A Fundamentally Weighted ETF That’s Beating the Market

ETF Trends

The exchange traded fund PowerShares FTSE RAFI US 1000 (PRF) is described as delivering active returns with a passive discipline. The secret to this fund’s approach is in the indexing methodology.

PRF has a five-year annualized return of 6.8% compared with 5% for the S&P 500, according to Morningstar. However, the ETF does have a slightly higher standard deviation over that time at 22.6 compared with 18.9 for the S&P 500, according to the firm’s data.

The fund’s tracking index was designed by Research Affiliates. The firm’s chairman and founder is Robert Arnott. RAFI stands for Research Affiliates Fundamental Index.

Fundamental indexing is an approach that avoids weighting companies by market cap like most traditional stock benchmarks, Arnott explained at the 2013 ETF Virtual Summit.

Market-cap-weighted indices mirror the market but their “Achilles’ heel” is that the most money is allocated to the most-loved companies with the highest stock price, or the stocks with the greatest growth expectations and loftiest valuations, he asserted.

“Why not index companies based on how good their business is?” Arnott said.

He said fundamental indexing weights companies by their economic footprint and creates a value tilt relative to the market. Also, the indices are constantly re-weighted, which takes advantage of premiums and discounts in the market to economic footprint.

Fundamental indexing “turns volatility into incremental return,” Arnott explained. Boosting returns by a couple percentage points annually with the approach can make a “big difference” over 20 years, he said.

“Unlike most index funds, PRF weights its holdings based on fundamental measures of size, including book value, cash flow, sales, and dividends, rather than market capitalization. Proponents of fundamental indexing argue that these metrics better capture a firm’s economic footprint than does market capitalization, which can diverge from fundamental value,” Alex Bryan wrote for Morningstar.

PRF avoids overexposure to  expensive stocks, which some argue can happen with traditional market cap weighting. The tendency to underweight cheaper stocks then leaves investors underexposed to growth potential, which can rob a portfolio of gains in this department. However, some critics argue that fundamental indexing is a re-packaged value strategy, since most fundamental indexes contain a value tilt, reports Bryan.

Another means to a fundamental indexing strategy comes with an equal-weight index. This is when all of the stocks within the index are given the same amount of allocation. This method is known as “contrarian” but it also tends to go through a higher turnover rate. [New Equal-Weight Emerging Market ETF]

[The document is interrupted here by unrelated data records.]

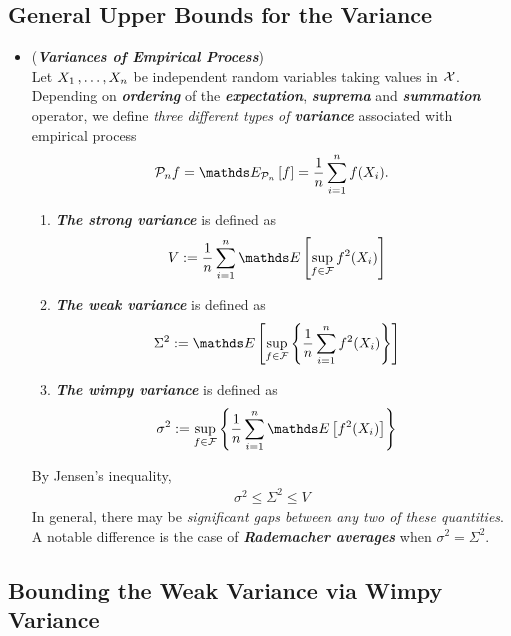 \documentclass[11pt]{article}
\begin{document}
\subsection{General Upper Bounds for the Variance}
\begin{itemize}
\item \begin{definition}(\textbf{\emph{Variances of Empirical Process}})\\
Let $X_1 \,{,}\ldots{,}\, X_n$ be independent random variables taking values in ${\mathcal X}$.  Depending on \emph{\textbf{ordering}} of the \emph{\textbf{expectation}}, \emph{\textbf{suprema}} and \emph{\textbf{summation}} operator, we define \emph{three different types of \textbf{variance}} associated with empirical process
\begin{align*}
\cP_n f = \E{\cP_n}{f} = \frac{1}{n}\sum_{i=1}^n f(X_i).
\end{align*}
\begin{enumerate}
\item \emph{\textbf{The strong variance}} is defined as
\begin{align}
V &:= \frac{1}{n}\sum_{i=1}^n \E{}{\sup_{f\in \cF}f^2(X_i)}  \label{def: strong_variance_emp_process}
\end{align}
\item  \emph{\textbf{The weak variance}} is defined as
\begin{align}
\Sigma^2 &:= \E{}{\sup_{f \in \cF}\set{\frac{1}{n}\sum_{i=1}^{n}f^2(X_i)}}  \label{def: weak_variance_emp_process}
\end{align}
\item  \emph{\textbf{The wimpy variance}} is defined as
\begin{align}
\sigma^2 &:= \sup_{f\in \cF}\set{\frac{1}{n}\sum_{i=1}^n \E{}{f^2(X_i)}} \label{def: wimpy_variance_emp_process}
\end{align}
\end{enumerate} 
By Jensen's inequality, 
\begin{align*}
\sigma^2 \le \Sigma^2 \le V
\end{align*} In general, there may be \emph{significant gaps between any two of these quantities}. A notable difference is the case of \emph{\textbf{Rademacher averages}} when $\sigma^2 = \Sigma^2$.
\end{definition}
\end{itemize}

\subsection{Bounding the Weak Variance via Wimpy Variance}
\end{document}
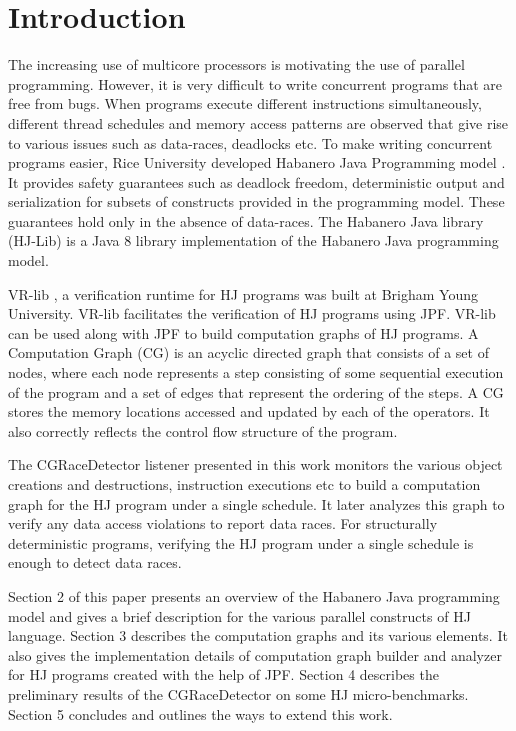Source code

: \section{Introduction}
The increasing use of multicore processors is motivating the use of parallel programming. However, it is very difficult to write concurrent programs that are free from bugs. When programs execute different instructions simultaneously, different thread schedules and memory access patterns are observed that give rise to various issues such as data-races, deadlocks etc. To make writing concurrent programs easier, Rice University developed Habanero Java Programming model \cite{Cave:2011:HNA:2093157.2093165}. It provides safety guarantees such as deadlock freedom, deterministic output and serialization for subsets of constructs provided in the programming model. These guarantees hold only in the absence of data-races. The Habanero Java library (HJ-Lib) \cite{hj-lib} is a Java 8 library implementation of the Habanero Java programming model.

VR-lib \cite{Anderson:2015:JVH:2693208.2693245}, a verification runtime for HJ programs was built at Brigham Young University. VR-lib facilitates the verification of HJ programs using JPF. VR-lib can be used along with JPF to build computation graphs of HJ programs. A Computation Graph (CG) is an acyclic directed graph that consists of a set of nodes, where each node represents a step consisting of some sequential execution of the program and a set of edges that represent the ordering of the steps. A CG stores the memory locations accessed and updated by each of the operators. It also correctly reflects the control flow structure of the program.

The CGRaceDetector listener presented in this work monitors the various object creations and destructions, instruction executions etc to build a computation graph for the HJ program under a single schedule. It later analyzes this graph to verify any data access violations to report data races. For structurally deterministic programs, verifying the HJ program under a single schedule is enough to detect data races.

Section 2 of this paper presents an overview of the Habanero Java programming model and gives a brief description for the various parallel constructs of HJ language. Section 3 describes the computation graphs and its various elements. It also gives the implementation details of computation graph builder and analyzer for HJ programs created with the help of JPF. Section 4 describes the preliminary results of the CGRaceDetector on some HJ micro-benchmarks. Section 5 concludes and outlines the ways to  extend this work.
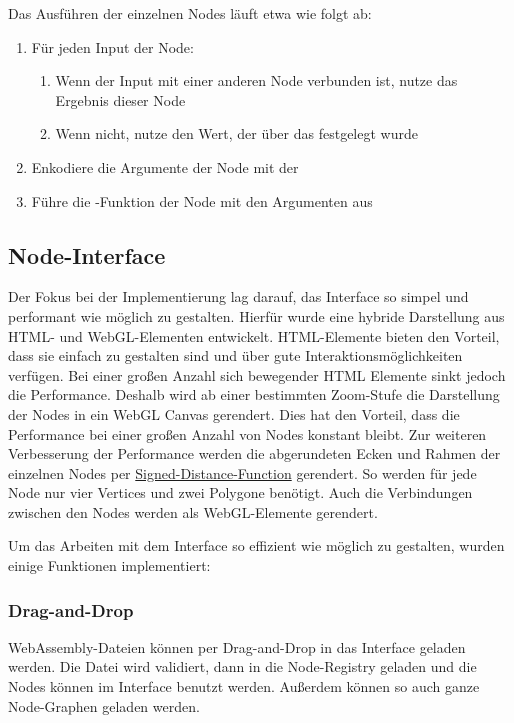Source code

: \documentclass[ngerman]{article}
\begin{document}
Das Ausführen der einzelnen Nodes läuft etwa wie folgt ab:

\begin{enumerate}
  \item Für jeden Input der Node:
  \begin{enumerate}
      \item Wenn der Input mit einer anderen Node verbunden ist, nutze das Ergebnis dieser Node
      \item Wenn nicht, nutze den Wert, der über das  festgelegt wurde
  \end{enumerate}
  \item Enkodiere die Argumente der Node mit der 
  \item Führe die -Funktion der Node mit den Argumenten aus
\end{enumerate}

\subsection{Node-Interface}
Der Fokus bei der Implementierung lag darauf, das Interface so simpel und performant wie möglich zu gestalten. Hierfür wurde eine hybride Darstellung aus HTML- und WebGL-Elementen entwickelt. HTML-Elemente bieten den Vorteil, dass sie einfach zu gestalten sind und über gute Interaktionsmöglichkeiten verfügen. Bei einer großen Anzahl sich bewegender HTML Elemente sinkt jedoch die Performance. 
Deshalb wird ab einer bestimmten Zoom-Stufe die Darstellung der Nodes in ein WebGL Canvas gerendert. Dies hat den Vorteil, dass die Performance bei einer großen Anzahl von Nodes konstant bleibt. 
\br
Zur weiteren Verbesserung der Performance werden die abgerundeten Ecken und Rahmen der einzelnen Nodes per \href{https://en.wikipedia.org/wiki/Signed_distance_function}{Signed-Distance-Function} gerendert. So werden für jede Node nur vier Vertices und zwei Polygone benötigt. Auch die Verbindungen zwischen den Nodes werden als WebGL-Elemente gerendert.

Um das Arbeiten mit dem Interface so effizient wie möglich zu gestalten, wurden einige Funktionen implementiert:

\subsubsection{Drag-and-Drop}
WebAssembly-Dateien können per Drag-and-Drop in das Interface geladen werden. Die Datei wird validiert, dann in die Node-Registry geladen und die Nodes können im Interface benutzt werden. Außerdem können so auch ganze Node-Graphen geladen werden.
\end{document}
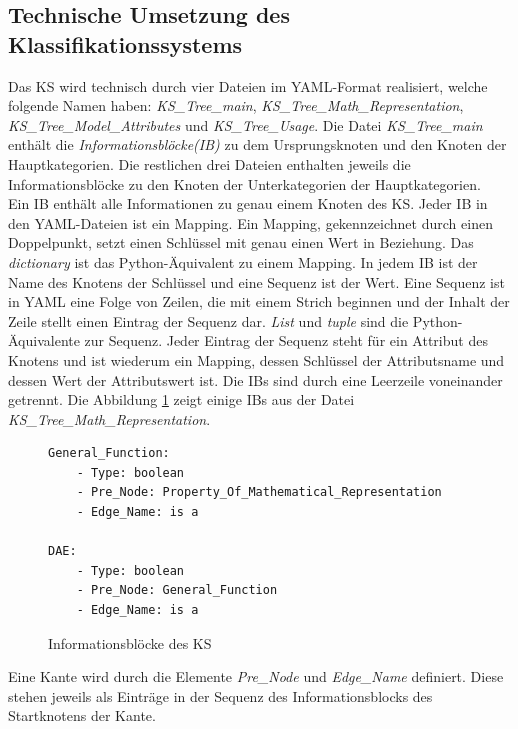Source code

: \subsection{Technische Umsetzung des Klassifikationssystems}
\label{Ch:Ergebnisse:Sec:KS:SubSec:TechUmsetzung}
Das KS wird technisch durch vier Dateien im YAML-Format realisiert, welche folgende Namen haben: \textit{KS\_Tree\_main}, \textit{KS\_Tree\_Math\_Representation}, \textit{KS\_Tree\_Model\_Attributes} und \textit{KS\_Tree\_Usage}. Die Datei \textit{KS\_Tree\_main} enthält die \textit{Informationsblöcke(IB)} zu dem Ursprungsknoten und den Knoten der Hauptkategorien. Die restlichen drei Dateien enthalten jeweils die Informationsblöcke zu den Knoten der Unterkategorien der Hauptkategorien. \\ 
Ein IB enthält alle Informationen zu genau einem Knoten des KS. Jeder IB in den YAML-Dateien ist ein Mapping. Ein Mapping, gekennzeichnet durch einen Doppelpunkt, setzt einen Schlüssel mit genau einen Wert in Beziehung. Das \textit{dictionary} ist das Python-Äquivalent zu einem Mapping. In jedem IB ist der Name des Knotens der Schlüssel und eine Sequenz ist der Wert. Eine Sequenz ist in YAML eine Folge von Zeilen, die mit einem Strich beginnen und der Inhalt der Zeile stellt einen Eintrag der Sequenz dar. \textit{List} und \textit{tuple} sind die Python-Äquivalente zur Sequenz. Jeder Eintrag der Sequenz steht für ein Attribut des Knotens und ist wiederum ein Mapping, dessen Schlüssel der Attributsname und dessen Wert der Attributswert ist. Die IB\grq s sind durch eine Leerzeile voneinander getrennt. Die Abbildung \ref{fig:IBs} zeigt einige IB\grq s aus der Datei \textit{KS\_Tree\_Math\_Representation}.\\ 
\begin{figure}[b]
	\centering
	\begin{adjustbox}{padding=15pt 0pt 0pt 0pt, fbox}
	\begin{lstlisting}[basicstyle=\footnotesize]
General_Function:
	- Type: boolean
	- Pre_Node: Property_Of_Mathematical_Representation
	- Edge_Name: is a

DAE: 
	- Type: boolean
	- Pre_Node: General_Function
	- Edge_Name: is a
	\end{lstlisting}
	\end{adjustbox}
	\caption{Informationsblöcke des KS}
	\label{fig:IBs}
\end{figure}

Eine Kante wird durch die Elemente \textit{Pre\_Node} und \textit{Edge\_Name} definiert. Diese stehen jeweils als Einträge in der Sequenz des Informationsblocks des Startknotens der Kante.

PRF is good for a buy-and-hold investor that can handle a bit of risk. The payoff comes with exposure to companies that can add value to a portfolio by minimizing exposure to established, expensive companies. The small-cap value tilt makes it a good performer during market uncertainty or downturns, while offering outperformance during a healthy market cycle. [Are Investors Loyal to an ETF's Index?]

Over the long term, value strategies tend to offer risk-adjusted returns and higher total returns than the broad market.

PRF does not lower exposure to stocks whose valuations contract or blindly add to its positions in stocks that become more expensive. Rather, it attempts to replicate an active manager’s strategy of adding to positions that become cheaper and paring back positions as they gain value. This contra-trading approach, which is buying on weakness and selling on strength, helps the fund profit quickly from market mispricing than cap-weighted value funds, as value stocks may remain out of favor for years, explains Bryan.

The 0.39% expense ratio is reasonable, especially when one considers PRF to have attributes of active management. [Focus on Value with Large-Cap ETFs]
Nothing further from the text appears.